Per chi oggi ha tra i venti e i quarant'anni nel nostro Paese, cioè per chi sta crescendo o è cresciuto sul ciglio del disastro, c'è qualcosa di insopportabile nella ormai già famigerata lettera che il Gruppo di Firenze dei seicento docenti universitari ha inviato alle autorità italiane. Obiettivo: puntare l'indice sulle mediocri competenze grammaticali degli studenti. La scoperta dell'acqua calda, verrebbe da dire. Perciò sembra assurdo che una simile denuncia arrivi solo oggi, quando è evidente a tutti che la battaglia è stata persa tempo addietro. Come ha scritto ieri Annamaria Testa su Internazionale, riportando le dichiarazioni di Gianni Peresson, responsabile dell’ufficio studi di Aie (Associazione Italiana Editori) per commentare gli ultimi dati sulla lettura nel 2016:
La grande battaglia per la lettura in Italia è stata persa tra gli anni ottanta e i novanta, quando si è rinunciato a contrastare l’espansione televisiva creando un sistema di pubblica lettura in molte regioni.
Ma a chi importerebbe il clamoroso ritardo con cui arriva questa denuncia se ci fosse, nel sopracitato appello, una visione in grado di orientare i governi a operare scelte future sensate nel settore dell'istruzione e della formazione? E invece niente di tutto ciò è rintracciabile nelle raccomandazioni degli accademici al "governo della scuola". Mentre c'è, e molto, di insopportabile. Come il fatto che gli estensori di questo documento siano, fondamentalmente, un gruppo di uomini e donne che ha trascorso al calduccio quasi o tutta l'esistenza da illustri docenti, al centro di quel sistema universitario di stampo medievale così ramificato nel nostro Paese, zeppo di baronati, nepotismi, valvassori e satrapi di ogni genere, che ha inciso non poco sul disastro italiano attuale.
Eppure l'aspetto più intollerabile, nella lettera, è il retropensiero, lo spirito classista insito nel richiamo alla valutazione, alla riproposizione poliziesca di una pedagogia stantia, in nome di una formazione che sia, innanzitutto, selettiva. Altro che don Milani! C'è invece, leggendo con attenzione l'appello, una voglia di repressione nei confronti di quest'incresciosa situazione della grammatica tra la plebaglia studentesca e, più in generale, nei confronti dei giovani, come non si vedeva da tempo.
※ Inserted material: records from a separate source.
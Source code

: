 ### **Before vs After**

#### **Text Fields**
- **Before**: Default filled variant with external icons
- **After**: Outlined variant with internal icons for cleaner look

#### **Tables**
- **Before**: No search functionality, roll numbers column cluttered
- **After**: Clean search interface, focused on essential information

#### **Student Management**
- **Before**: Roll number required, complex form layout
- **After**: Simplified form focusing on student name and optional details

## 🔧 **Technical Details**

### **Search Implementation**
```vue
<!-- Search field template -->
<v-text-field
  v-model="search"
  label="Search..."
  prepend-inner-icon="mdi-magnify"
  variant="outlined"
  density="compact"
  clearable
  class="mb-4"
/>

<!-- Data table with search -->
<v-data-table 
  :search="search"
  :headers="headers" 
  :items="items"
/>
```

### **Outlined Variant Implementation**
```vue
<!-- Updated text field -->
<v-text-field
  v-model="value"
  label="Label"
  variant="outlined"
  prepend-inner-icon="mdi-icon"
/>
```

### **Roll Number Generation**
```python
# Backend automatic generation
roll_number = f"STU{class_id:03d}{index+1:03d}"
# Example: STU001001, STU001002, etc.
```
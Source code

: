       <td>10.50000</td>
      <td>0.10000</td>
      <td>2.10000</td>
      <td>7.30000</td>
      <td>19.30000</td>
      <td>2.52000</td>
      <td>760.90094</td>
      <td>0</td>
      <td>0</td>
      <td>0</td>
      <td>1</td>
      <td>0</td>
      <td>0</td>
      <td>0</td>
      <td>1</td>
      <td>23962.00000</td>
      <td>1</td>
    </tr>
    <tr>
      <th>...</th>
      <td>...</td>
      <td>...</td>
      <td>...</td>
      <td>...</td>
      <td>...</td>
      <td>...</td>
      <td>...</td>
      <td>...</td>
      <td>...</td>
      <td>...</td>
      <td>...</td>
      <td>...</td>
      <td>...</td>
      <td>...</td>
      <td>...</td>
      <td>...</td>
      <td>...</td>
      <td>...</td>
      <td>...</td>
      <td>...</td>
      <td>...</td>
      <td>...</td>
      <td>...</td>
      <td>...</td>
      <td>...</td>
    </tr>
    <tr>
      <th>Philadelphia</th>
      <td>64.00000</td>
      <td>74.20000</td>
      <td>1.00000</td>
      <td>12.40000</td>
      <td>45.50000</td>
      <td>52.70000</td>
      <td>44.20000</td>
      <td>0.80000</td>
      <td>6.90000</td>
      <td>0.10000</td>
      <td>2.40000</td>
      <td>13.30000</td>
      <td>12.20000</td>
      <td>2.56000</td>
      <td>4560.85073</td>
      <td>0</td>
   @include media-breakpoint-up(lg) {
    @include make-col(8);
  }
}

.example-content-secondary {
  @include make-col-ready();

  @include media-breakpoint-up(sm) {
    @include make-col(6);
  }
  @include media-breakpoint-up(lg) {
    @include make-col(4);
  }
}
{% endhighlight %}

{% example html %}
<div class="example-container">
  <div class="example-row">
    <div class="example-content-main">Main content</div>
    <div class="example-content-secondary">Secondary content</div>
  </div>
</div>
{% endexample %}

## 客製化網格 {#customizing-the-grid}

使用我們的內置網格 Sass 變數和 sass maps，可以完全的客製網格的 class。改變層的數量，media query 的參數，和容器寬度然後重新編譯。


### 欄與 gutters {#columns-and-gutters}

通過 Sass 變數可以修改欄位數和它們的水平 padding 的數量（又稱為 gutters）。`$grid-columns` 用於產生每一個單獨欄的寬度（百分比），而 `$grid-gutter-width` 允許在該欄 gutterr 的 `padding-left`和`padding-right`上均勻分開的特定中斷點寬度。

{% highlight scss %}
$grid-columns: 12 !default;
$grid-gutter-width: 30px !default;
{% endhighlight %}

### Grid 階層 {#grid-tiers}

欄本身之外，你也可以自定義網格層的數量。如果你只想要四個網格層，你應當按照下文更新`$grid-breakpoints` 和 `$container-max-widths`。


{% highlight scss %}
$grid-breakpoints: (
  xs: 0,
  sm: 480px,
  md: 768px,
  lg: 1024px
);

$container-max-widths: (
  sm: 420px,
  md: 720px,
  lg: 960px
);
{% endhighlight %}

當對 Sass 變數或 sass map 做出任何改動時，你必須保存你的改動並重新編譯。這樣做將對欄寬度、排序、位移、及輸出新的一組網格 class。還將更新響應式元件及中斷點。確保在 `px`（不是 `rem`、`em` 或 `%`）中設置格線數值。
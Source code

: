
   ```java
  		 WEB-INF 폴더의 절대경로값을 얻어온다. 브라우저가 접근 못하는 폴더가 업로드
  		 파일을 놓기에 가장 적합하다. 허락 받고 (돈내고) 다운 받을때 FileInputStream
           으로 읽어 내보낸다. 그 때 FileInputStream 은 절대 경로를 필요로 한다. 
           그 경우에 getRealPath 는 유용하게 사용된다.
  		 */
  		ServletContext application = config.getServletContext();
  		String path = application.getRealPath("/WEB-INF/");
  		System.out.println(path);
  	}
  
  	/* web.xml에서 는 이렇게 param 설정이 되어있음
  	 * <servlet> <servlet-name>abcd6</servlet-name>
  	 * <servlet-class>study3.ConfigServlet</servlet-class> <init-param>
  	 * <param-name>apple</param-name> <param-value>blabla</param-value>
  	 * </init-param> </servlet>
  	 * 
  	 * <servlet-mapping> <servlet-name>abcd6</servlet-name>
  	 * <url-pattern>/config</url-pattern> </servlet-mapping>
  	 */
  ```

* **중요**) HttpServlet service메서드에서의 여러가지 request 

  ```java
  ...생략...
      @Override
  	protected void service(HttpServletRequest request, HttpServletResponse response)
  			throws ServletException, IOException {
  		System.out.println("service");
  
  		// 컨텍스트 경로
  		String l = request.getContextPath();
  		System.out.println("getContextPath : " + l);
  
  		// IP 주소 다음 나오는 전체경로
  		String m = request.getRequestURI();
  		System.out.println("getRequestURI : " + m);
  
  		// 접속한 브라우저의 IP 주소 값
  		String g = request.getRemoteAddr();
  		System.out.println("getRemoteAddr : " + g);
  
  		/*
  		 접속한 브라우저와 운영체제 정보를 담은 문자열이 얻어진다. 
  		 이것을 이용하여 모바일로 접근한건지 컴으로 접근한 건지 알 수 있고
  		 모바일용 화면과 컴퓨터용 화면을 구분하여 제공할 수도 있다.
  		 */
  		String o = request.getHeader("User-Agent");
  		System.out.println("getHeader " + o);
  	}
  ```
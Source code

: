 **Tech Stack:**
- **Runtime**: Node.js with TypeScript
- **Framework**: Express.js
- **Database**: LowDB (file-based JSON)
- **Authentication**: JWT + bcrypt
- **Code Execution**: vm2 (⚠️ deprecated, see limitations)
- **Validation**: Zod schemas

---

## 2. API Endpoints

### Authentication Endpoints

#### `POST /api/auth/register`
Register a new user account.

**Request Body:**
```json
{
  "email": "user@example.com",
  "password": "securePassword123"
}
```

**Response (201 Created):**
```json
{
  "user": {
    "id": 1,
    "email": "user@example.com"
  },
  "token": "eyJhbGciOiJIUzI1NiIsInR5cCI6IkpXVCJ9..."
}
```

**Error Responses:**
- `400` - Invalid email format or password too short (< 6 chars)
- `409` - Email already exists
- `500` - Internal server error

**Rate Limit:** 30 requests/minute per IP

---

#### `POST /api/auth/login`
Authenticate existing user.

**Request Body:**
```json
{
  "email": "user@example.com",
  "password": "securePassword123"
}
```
Non uno straccio di analisi delle ragioni che ci hanno condotto nel baratro, non uno straccio di autocritica sulle condizioni dell'università (dove oggi gli studenti non scrivono più e in cui, al massimo, sono tenuti ad apporre segni grafici sui quiz) o mea culpa rispetto all'appoggio indiscriminato fornito da molti di questi prestigiosi intellettuali ai governi che hanno massacrato la scuola pubblica, che hanno fatto della cultura un colabrodo istituzionale in cui distribuire prebende, che hanno tagliato i fondi alle biblioteche, che hanno assistito inermi mentre le librerie chiudevano in nome del libero mercato, che non hanno alzato un dito mentre il settore editoriale andava allo sfascio, che hanno parlato di meritocrazia senza praticarla, che hanno affossato i giovani del nostro Paese in ogni modo possibile…
Infine, un'ultima annotazione che spero possa esser colta al di là dell'aspetto estetico: la lettera dei 600 prof è stata pubblicata su un blog di rara bruttezza, un luogo dell'internet dal template scialbo e con un'impaginazione degna dei primi scarabocchi alla scuola dell'infanzia. A dimostrazione ulteriore che questi signori non hanno capito nulla del mondo che li circonda e che loro vorrebbero emendare.